Task to complete: Print the line that contains "- distToLine" and every line that follows it in the data below, ending with the final line; include nothing else.

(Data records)

=== Section Start ===

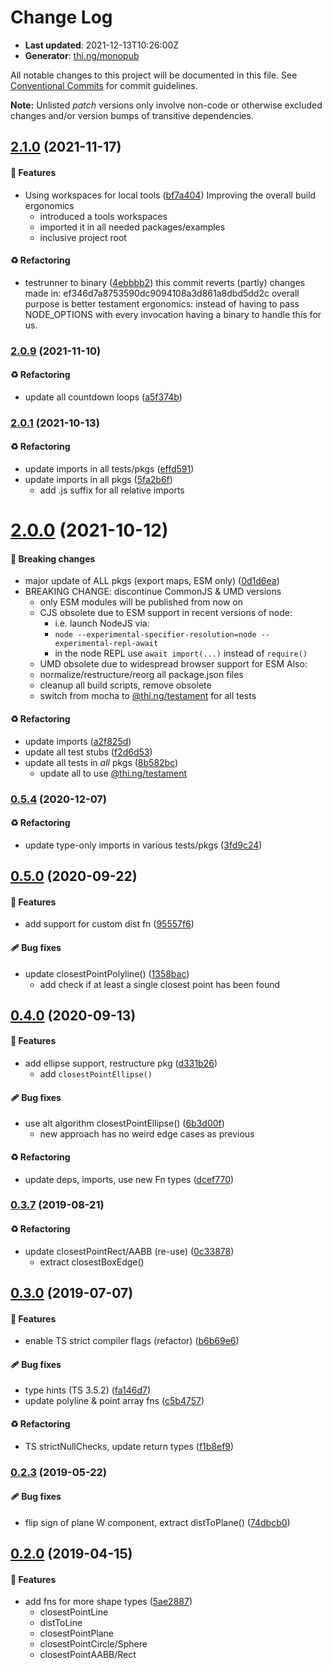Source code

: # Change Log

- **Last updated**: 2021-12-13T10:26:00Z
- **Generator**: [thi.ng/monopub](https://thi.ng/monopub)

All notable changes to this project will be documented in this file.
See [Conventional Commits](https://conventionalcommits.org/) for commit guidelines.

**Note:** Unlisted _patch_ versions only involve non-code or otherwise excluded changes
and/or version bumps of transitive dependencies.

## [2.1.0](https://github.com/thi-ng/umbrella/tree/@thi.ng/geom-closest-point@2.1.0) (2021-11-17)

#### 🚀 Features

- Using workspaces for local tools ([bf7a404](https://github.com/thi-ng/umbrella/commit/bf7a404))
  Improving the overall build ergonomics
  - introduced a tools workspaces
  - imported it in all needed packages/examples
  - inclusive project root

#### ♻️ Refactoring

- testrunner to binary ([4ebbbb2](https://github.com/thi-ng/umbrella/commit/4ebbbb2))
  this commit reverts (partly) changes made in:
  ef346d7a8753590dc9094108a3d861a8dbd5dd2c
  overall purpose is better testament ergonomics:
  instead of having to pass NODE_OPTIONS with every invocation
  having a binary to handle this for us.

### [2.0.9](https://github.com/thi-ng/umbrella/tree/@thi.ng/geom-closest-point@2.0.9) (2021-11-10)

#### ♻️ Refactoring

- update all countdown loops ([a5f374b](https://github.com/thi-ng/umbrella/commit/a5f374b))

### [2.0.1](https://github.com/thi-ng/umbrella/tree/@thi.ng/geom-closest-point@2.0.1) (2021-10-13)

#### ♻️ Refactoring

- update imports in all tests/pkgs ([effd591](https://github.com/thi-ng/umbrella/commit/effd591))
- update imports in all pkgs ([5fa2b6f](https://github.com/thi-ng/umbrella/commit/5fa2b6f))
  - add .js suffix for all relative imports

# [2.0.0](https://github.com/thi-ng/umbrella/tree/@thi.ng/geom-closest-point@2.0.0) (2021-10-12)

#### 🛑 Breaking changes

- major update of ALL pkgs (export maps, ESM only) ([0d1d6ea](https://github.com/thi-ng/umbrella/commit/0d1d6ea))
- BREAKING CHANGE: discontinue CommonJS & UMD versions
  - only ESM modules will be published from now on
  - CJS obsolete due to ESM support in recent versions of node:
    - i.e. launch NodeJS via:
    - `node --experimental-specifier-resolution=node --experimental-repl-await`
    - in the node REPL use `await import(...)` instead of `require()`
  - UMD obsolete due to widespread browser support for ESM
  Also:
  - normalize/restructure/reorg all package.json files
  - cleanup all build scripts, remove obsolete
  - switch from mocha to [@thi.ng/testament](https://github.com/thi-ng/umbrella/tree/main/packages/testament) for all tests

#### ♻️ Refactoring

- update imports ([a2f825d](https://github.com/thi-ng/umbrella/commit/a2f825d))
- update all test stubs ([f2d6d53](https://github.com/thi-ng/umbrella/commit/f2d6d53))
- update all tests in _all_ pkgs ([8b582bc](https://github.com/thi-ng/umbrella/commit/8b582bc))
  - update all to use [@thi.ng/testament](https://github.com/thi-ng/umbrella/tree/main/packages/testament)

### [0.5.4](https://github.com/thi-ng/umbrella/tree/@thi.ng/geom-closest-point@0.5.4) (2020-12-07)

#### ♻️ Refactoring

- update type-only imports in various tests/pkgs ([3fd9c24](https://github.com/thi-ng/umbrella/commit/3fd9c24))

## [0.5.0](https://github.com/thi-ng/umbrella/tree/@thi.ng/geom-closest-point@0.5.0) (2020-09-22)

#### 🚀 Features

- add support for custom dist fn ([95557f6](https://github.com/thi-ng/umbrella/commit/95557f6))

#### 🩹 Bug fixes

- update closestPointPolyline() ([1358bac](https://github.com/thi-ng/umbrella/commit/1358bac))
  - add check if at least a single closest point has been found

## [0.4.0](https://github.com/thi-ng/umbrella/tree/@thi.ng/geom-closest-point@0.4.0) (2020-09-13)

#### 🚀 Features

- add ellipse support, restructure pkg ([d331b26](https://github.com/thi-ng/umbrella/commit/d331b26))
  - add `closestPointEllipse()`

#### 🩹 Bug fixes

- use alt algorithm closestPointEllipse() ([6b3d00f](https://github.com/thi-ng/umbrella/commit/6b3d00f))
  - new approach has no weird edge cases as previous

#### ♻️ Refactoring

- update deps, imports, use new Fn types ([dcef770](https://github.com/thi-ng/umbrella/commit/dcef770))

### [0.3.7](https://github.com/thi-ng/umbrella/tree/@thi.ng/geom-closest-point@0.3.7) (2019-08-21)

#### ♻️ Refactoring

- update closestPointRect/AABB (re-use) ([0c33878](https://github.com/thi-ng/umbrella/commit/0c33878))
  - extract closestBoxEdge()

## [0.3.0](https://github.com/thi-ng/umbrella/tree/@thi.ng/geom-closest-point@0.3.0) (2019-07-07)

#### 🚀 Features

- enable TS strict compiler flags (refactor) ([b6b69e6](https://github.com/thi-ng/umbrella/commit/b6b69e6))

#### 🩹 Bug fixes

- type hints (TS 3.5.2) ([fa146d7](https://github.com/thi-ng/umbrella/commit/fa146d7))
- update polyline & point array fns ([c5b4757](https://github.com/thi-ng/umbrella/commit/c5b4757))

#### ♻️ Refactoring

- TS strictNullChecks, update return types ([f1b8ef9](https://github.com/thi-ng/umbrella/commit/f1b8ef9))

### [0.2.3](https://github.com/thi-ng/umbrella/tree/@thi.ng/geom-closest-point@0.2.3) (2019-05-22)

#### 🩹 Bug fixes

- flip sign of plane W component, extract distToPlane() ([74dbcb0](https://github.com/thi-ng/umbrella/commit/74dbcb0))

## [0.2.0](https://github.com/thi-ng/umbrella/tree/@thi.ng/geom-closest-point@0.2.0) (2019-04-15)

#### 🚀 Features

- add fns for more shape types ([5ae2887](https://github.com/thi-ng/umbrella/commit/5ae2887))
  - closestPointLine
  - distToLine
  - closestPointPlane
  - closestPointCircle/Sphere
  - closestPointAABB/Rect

=== Section End ===

Task output:
  - distToLine
  - closestPointPlane
  - closestPointCircle/Sphere
  - closestPointAABB/Rect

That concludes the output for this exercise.